▶ Goal of the exercise:
If a line of the records contains the string "Elasticsearch", copy it out.

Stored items
[Start of Attachment]
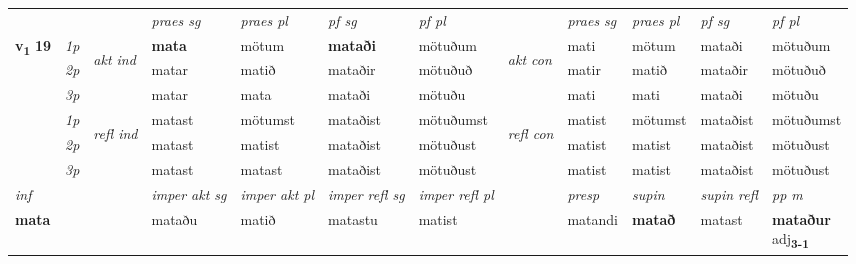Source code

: \begin{longtable}[l]{X>{\footnotesize\itshape}llXXXXlXXXX}
\midrule

 & &   & \textit{praes sg}  & \textit{praes pl}    & \textit{ pf sg} & \textit{pf pl} & & \textit{praes sg}  & \textit{praes pl}    & \textit{pf sg} & \textit{pf pl }  \\ \cmidrule{4-7} \cmidrule{9-12}
 \multirow{2}{*}{{{\textbf{v{\textsubscript{1}}} \Large{\textbf{19}}}}}  & 1p & \multirow{3}{*}{\begin{turn}{90}\textit{akt ind}\end{turn}} & \textbf{mata} & mötum & \textbf{mataði} & mötuðum & \multirow{3}{*}{\begin{turn}{90}\textit{akt con}\end{turn}} &mati & mötum & mataði & mötuðum\\*
 & 2p &  &  matar  & matið & mataðir & mötuðuð & & matir & matið & mataðir & mötuðuð \\*
 & 3p &  & matar & mata & mataði & mötuðu & & mati & mati& mataði & mötuðu \\*
\cmidrule{4-7} \cmidrule{9-12}
 & 1p & \multirow{3}{*}{\begin{turn}{90}\textit{refl ind}\end{turn}}  & matast & mötumst & mataðist & mötuðumst & \multirow{3}{*}{\begin{turn}{90}\textit{refl con}\end{turn}}  &matist & mötumst & mataðist & mötuðumst \\*
 & 2p &  & matast & matist & mataðist & mötuðust & &matist & matist & mataðist & mötuðust \\*
 & 3p  & & matast & matast & mataðist & mötuðust & & matist & matist& mataðist & mötuðust \\*
\cmidrule{4-7} \cmidrule{9-12}

   {\textit{inf}} & &  & \textit{imper akt sg} & \textit{imper akt pl} & \textit{imper refl sg} & \textit{imper refl pl} && \textit{presp} & \textit{supin} & \textit{supin refl} & \textit{pp m} \\*
  {\textbf{mata}} & && mataðu  & matið & matastu & matist && matandi &  \textbf{matað} & matast & \specialcell{\textbf{mataður} \\ adj\textbf{\textsubscript{3-1}}} \\*

\midrule


\end{longtable}
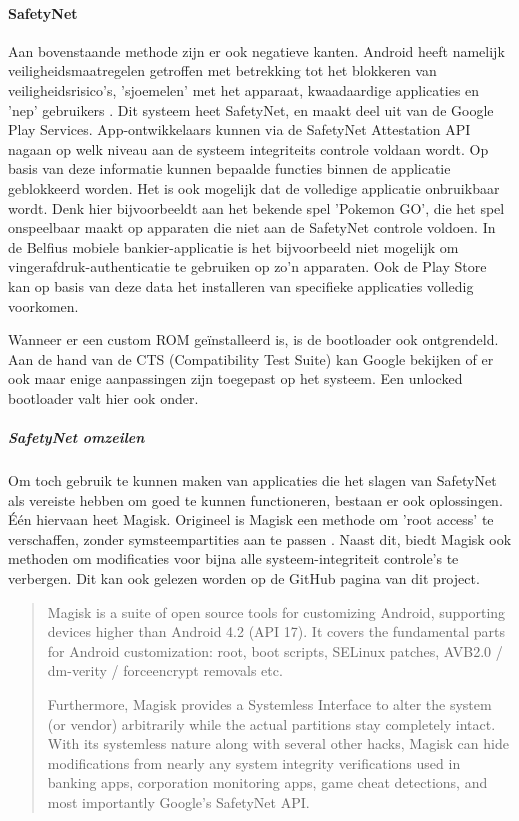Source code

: \paragraph*{SafetyNet}

Aan bovenstaande methode zijn er ook negatieve kanten. Android heeft namelijk veiligheidsmaatregelen getroffen met betrekking tot het blokkeren van veiligheidsrisico's, 'sjoemelen' met het apparaat, kwaadaardige applicaties en 'nep' gebruikers \autocite{android_safetynet}. Dit systeem heet SafetyNet, en maakt deel uit van de Google Play Services. App-ontwikkelaars kunnen via de SafetyNet Attestation API nagaan op welk niveau aan de systeem integriteits controle voldaan wordt. Op basis van deze informatie kunnen bepaalde functies binnen de applicatie geblokkeerd worden. Het is ook mogelijk dat de volledige applicatie onbruikbaar wordt. Denk hier bijvoorbeeldt aan het bekende spel 'Pokemon GO', die het spel onspeelbaar maakt op apparaten die niet aan de SafetyNet controle voldoen. In de Belfius mobiele bankier-applicatie is het bijvoorbeeld niet mogelijk om vingerafdruk-authenticatie te gebruiken op zo'n apparaten. Ook de Play Store kan op basis van deze data het installeren van specifieke applicaties volledig voorkomen.

Wanneer er een custom ROM geïnstalleerd is, is de bootloader ook ontgrendeld. Aan de hand van de CTS (Compatibility Test Suite) kan Google bekijken of er ook maar enige aanpassingen zijn toegepast op het systeem. Een unlocked bootloader valt hier ook onder.

\subparagraph{SafetyNet omzeilen}
Om toch gebruik te kunnen maken van applicaties die het slagen van SafetyNet als vereiste hebben om goed te kunnen functioneren, bestaan er ook oplossingen. Één hiervaan heet Magisk. Origineel is Magisk een methode om 'root access' te verschaffen, zonder symsteempartities aan te passen \autocite{topjohnwu_magisk}. Naast dit, biedt Magisk ook methoden om modificaties voor bijna alle systeem-integriteit controle's te verbergen. Dit kan ook gelezen worden op de GitHub pagina van dit project.
\blockcquote{topjohnwu_magiskgithub}{
 Magisk is a suite of open source tools for customizing Android, supporting devices higher than Android 4.2 (API 17). It covers the fundamental parts for Android customization: root, boot scripts, SELinux patches, AVB2.0 / dm-verity / forceencrypt removals etc.
 
 Furthermore, Magisk provides a Systemless Interface to alter the system (or vendor) arbitrarily while the actual partitions stay completely intact. With its systemless nature along with several other hacks, Magisk can hide modifications from nearly any system integrity verifications used in banking apps, corporation monitoring apps, game cheat detections, and most importantly Google's SafetyNet API.
}

 




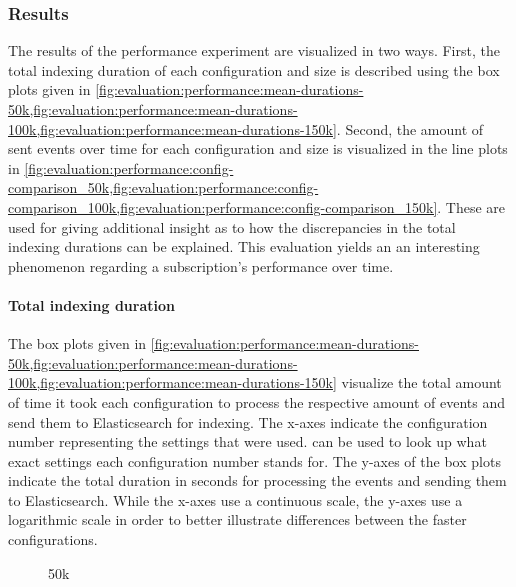 \subsubsection{Results}

The results of the performance experiment are visualized in two ways.
First, the total indexing duration of each configuration and size is described using the box plots given in \cref{fig:evaluation:performance:mean-durations-50k,fig:evaluation:performance:mean-durations-100k,fig:evaluation:performance:mean-durations-150k}.
Second, the amount of sent events over time for each configuration and size is visualized in the line plots in \cref{fig:evaluation:performance:config-comparison_50k,fig:evaluation:performance:config-comparison_100k,fig:evaluation:performance:config-comparison_150k}.
These are used for giving additional insight as to how the discrepancies in the total indexing durations can be explained.
This evaluation yields an an interesting phenomenon regarding a subscription's performance over time.

\paragraph{Total indexing duration}

The box plots given in \cref{fig:evaluation:performance:mean-durations-50k,fig:evaluation:performance:mean-durations-100k,fig:evaluation:performance:mean-durations-150k} visualize the total amount of time it took each configuration to process the respective amount of events and send them to Elasticsearch for indexing.
The x-axes indicate the configuration number representing the settings that were used.
 can be used to look up what exact settings each configuration number stands for.
The y-axes of the box plots indicate the total duration in seconds for processing the events and sending them to Elasticsearch.
While the x-axes use a continuous scale, the y-axes use a logarithmic scale in order to better illustrate differences between the faster configurations.

\begin{figure}[h]
        \caption{50k}
        \label{fig:evaluation:performance:mean-durations-50k}
\end{figure}

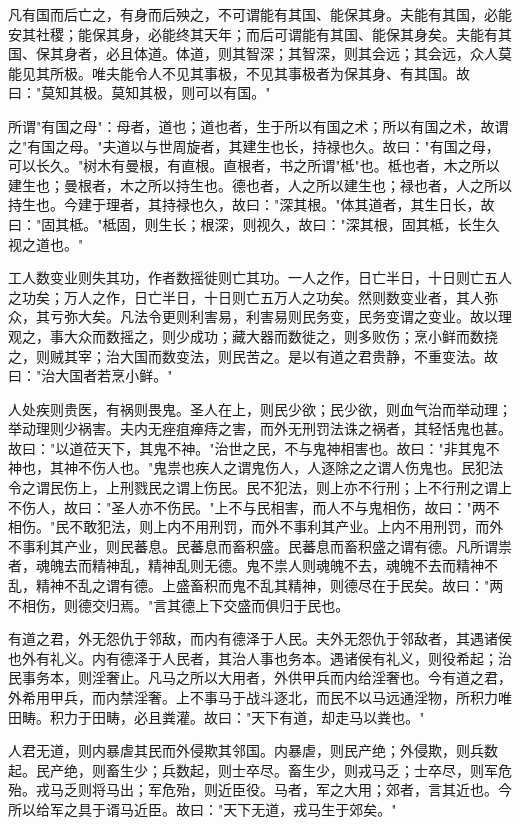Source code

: \documentclass[]{article}
\begin{document}
凡有国而后亡之，有身而后殃之，不可谓能有其国、能保其身。夫能有其国，必能安其社稷；能保其身，必能终其天年；而后可谓能有其国、能保其身矣。夫能有其国、保其身者，必且体道。体道，则其智深；其智深，则其会远；其会远，众人莫能见其所极。唯夫能令人不见其事极，不见其事极者为保其身、有其国。故曰："莫知其极。莫知其极，则可以有国。"

所谓"有国之母"：母者，道也；道也者，生于所以有国之术；所以有国之术，故谓之"有国之母。"夫道以与世周旋者，其建生也长，持禄也久。故曰："有国之母，可以长久。"树木有曼根，有直根。直根者，书之所谓"柢"也。柢也者，木之所以建生也；曼根者，木之所以持生也。德也者，人之所以建生也；禄也者，人之所以持生也。今建于理者，其持禄也久，故曰："深其根。"体其道者，其生日长，故曰："固其柢。"柢固，则生长；根深，则视久，故曰："深其根，固其柢，长生久视之道也。"

工人数变业则失其功，作者数摇徙则亡其功。一人之作，日亡半日，十日则亡五人之功矣；万人之作，日亡半日，十日则亡五万人之功矣。然则数变业者，其人弥众，其亏弥大矣。凡法令更则利害易，利害易则民务变，民务变谓之变业。故以理观之，事大众而数摇之，则少成功；藏大器而数徙之，则多败伤；烹小鲜而数挠之，则贼其宰；治大国而数变法，则民苦之。是以有道之君贵静，不重变法。故曰："治大国者若烹小鲜。"

人处疾则贵医，有祸则畏鬼。圣人在上，则民少欲；民少欲，则血气治而举动理；举动理则少祸害。夫内无痤疽瘅痔之害，而外无刑罚法诛之祸者，其轻恬鬼也甚。故曰："以道莅天下，其鬼不神。"治世之民，不与鬼神相害也。故曰："非其鬼不神也，其神不伤人也。"鬼祟也疾人之谓鬼伤人，人逐除之之谓人伤鬼也。民犯法令之谓民伤上，上刑戮民之谓上伤民。民不犯法，则上亦不行刑；上不行刑之谓上不伤人，故曰："圣人亦不伤民。"上不与民相害，而人不与鬼相伤，故曰："两不相伤。"民不敢犯法，则上内不用刑罚，而外不事利其产业。上内不用刑罚，而外不事利其产业，则民蕃息。民蕃息而畜积盛。民蕃息而畜积盛之谓有德。凡所谓祟者，魂魄去而精神乱，精神乱则无德。鬼不祟人则魂魄不去，魂魄不去而精神不乱，精神不乱之谓有德。上盛畜积而鬼不乱其精神，则德尽在于民矣。故曰："两不相伤，则德交归焉。"言其德上下交盛而俱归于民也。

有道之君，外无怨仇于邻敌，而内有德泽于人民。夫外无怨仇于邻敌者，其遇诸侯也外有礼义。内有德泽于人民者，其治人事也务本。遇诸侯有礼义，则役希起；治民事务本，则淫奢止。凡马之所以大用者，外供甲兵而内给淫奢也。今有道之君，外希用甲兵，而内禁淫奢。上不事马于战斗逐北，而民不以马远通淫物，所积力唯田畴。积力于田畴，必且粪灌。故曰："天下有道，却走马以粪也。"

人君无道，则内暴虐其民而外侵欺其邻国。内暴虐，则民产绝；外侵欺，则兵数起。民产绝，则畜生少；兵数起，则士卒尽。畜生少，则戎马乏；士卒尽，则军危殆。戎马乏则将马出；军危殆，则近臣役。马者，军之大用；郊者，言其近也。今所以给军之具于谞马近臣。故曰："天下无道，戎马生于郊矣。"
\end{document}
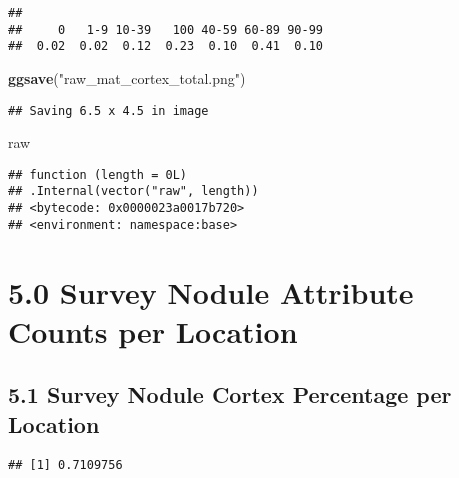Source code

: \documentclass[
]{article}
\newenvironment{Shaded}{\begin{snugshade}}{\end{snugshade}}
\newcommand{\FunctionTok}[1]{\textcolor[rgb]{0.13,0.29,0.53}{\textbf{#1}}}
\newcommand{\NormalTok}[1]{#1}
\newcommand{\SpecialCharTok}[1]{\textcolor[rgb]{0.81,0.36,0.00}{\textbf{#1}}}
\newcommand{\StringTok}[1]{\textcolor[rgb]{0.31,0.60,0.02}{#1}}
\begin{document}
\begin{verbatim}
## 
##     0   1-9 10-39   100 40-59 60-89 90-99 
##  0.02  0.02  0.12  0.23  0.10  0.41  0.10
\end{verbatim}

\begin{Shaded}
\begin{Highlighting}[]
\FunctionTok{ggsave}\NormalTok{(}\StringTok{"raw\_mat\_cortex\_total.png"}\NormalTok{)}
\end{Highlighting}
\end{Shaded}

\begin{verbatim}
## Saving 6.5 x 4.5 in image
\end{verbatim}

\begin{Shaded}
\begin{Highlighting}[]
\NormalTok{raw}
\end{Highlighting}
\end{Shaded}

\begin{verbatim}
## function (length = 0L) 
## .Internal(vector("raw", length))
## <bytecode: 0x0000023a0017b720>
## <environment: namespace:base>
\end{verbatim}

\hypertarget{survey-nodule-attribute-counts-per-location}{%
\section{5.0 Survey Nodule Attribute Counts per
Location}\label{survey-nodule-attribute-counts-per-location}}

\hypertarget{survey-nodule-cortex-percentage-per-location}{%
\subsection{5.1 Survey Nodule Cortex Percentage per
Location}\label{survey-nodule-cortex-percentage-per-location}}

\begin{Shaded}
\end{Shaded}

\begin{verbatim}
## [1] 0.7109756
\end{verbatim}
\end{document}
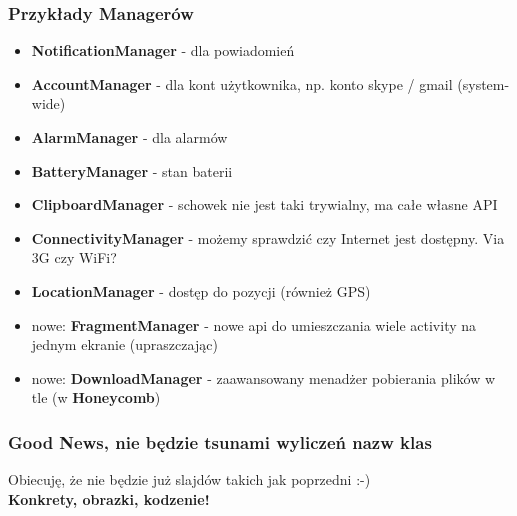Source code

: \documentclass{beamer}
\begin{document}
\begin{frame}\frametitle{Przykłady Managerów}
  \begin{itemize}
    \item \textbf{NotificationManager} - dla powiadomień\\
    \pause \item \textbf{AccountManager} - dla kont użytkownika, np. konto skype / gmail (system-wide)\\
    \pause \item \textbf{AlarmManager} - dla alarmów\\
    \pause \item \textbf{BatteryManager} - stan baterii\\
    \pause \item \textbf{ClipboardManager} - schowek nie jest taki trywialny, ma całe własne API\\
    \pause \item \textbf{ConnectivityManager} - możemy sprawdzić czy Internet jest dostępny. Via 3G czy WiFi?\\
    \pause \item \textbf{LocationManager} - dostęp do pozycji (również GPS)\\
    \pause \item nowe: \textbf{FragmentManager} - nowe api do umieszczania wiele activity na jednym ekranie (upraszczając)\\
    \pause \item nowe: \textbf{DownloadManager} - zaawansowany menadżer pobierania plików w tle (w \textbf{Honeycomb})\\
  \end{itemize}
\end{frame}

\begin{frame} \frametitle{Good News, nie będzie tsunami wyliczeń nazw klas}
\begin{center}
 Obiecuję, że nie będzie już slajdów takich jak poprzedni :-) \\
 \textbf{Konkrety, obrazki, kodzenie!}
\end{center}
\end{frame}
\end{document}
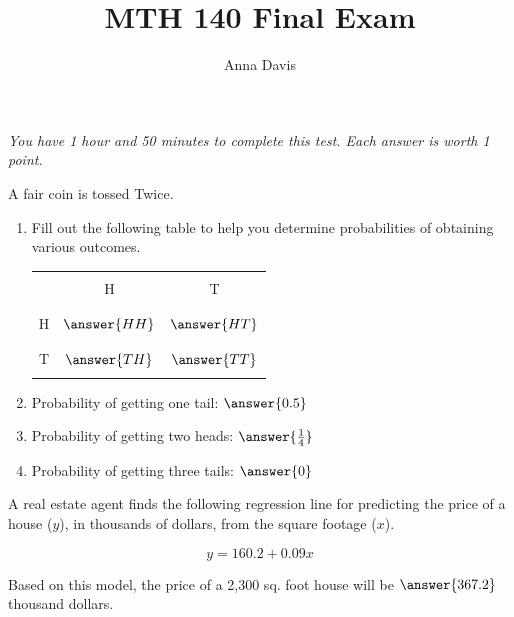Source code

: \documentclass{ximera}
\author{Anna Davis} \title{MTH 140 Final Exam}
\begin{document}
\begin{abstract}

\end{abstract}
\maketitle
 \textit{You have 1 hour and 50 minutes to complete this test.  Each answer is worth 1 point.}
\begin{problem}\label{prob:140finalprob1}
A fair coin is tossed Twice.  
\begin{enumerate}
    \item Fill out the following table to help you determine probabilities of obtaining various outcomes.
    
\begin{center}
\begin{tabular}{|c|c|c|}
 \hline
 &&   \\
 & H& T  \\
 &&   \\
  \hline
  &&\\
 H&$\answer{HH}$&$\answer{HT}$ \\
  && \\
 \hline
  &&\\
 T&$\answer{TH}$&$\answer{TT}$ \\
  && \\
 \hline
 \end{tabular}
\end{center}    
\item Probability of getting one tail: $\answer{0.5}$

\item Probability of getting two heads: $\answer{\frac{1}{4}}$
\item Probability of getting three tails: $\answer{0}$
\end{enumerate}
\end{problem}

\begin{problem}\label{prob:140finalprob2}
A real estate agent finds the following regression line for predicting the price of a house ($y$), in thousands of dollars, from the square footage ($x$).

$$y = 160.2 + 0.09x$$

Based on this model, the price of a 2,300 sq. foot house will be $\answer{367.2}$ thousand dollars.
\end{problem}
\end{document}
[End of Attachment]
▶ Solved exercise:
The box plots given in \cref{fig:evaluation:performance:mean-durations-50k,fig:evaluation:performance:mean-durations-100k,fig:evaluation:performance:mean-durations-150k} visualize the total amount of time it took each configuration to process the respective amount of events and send them to Elasticsearch for indexing.
The y-axes of the box plots indicate the total duration in seconds for processing the events and sending them to Elasticsearch.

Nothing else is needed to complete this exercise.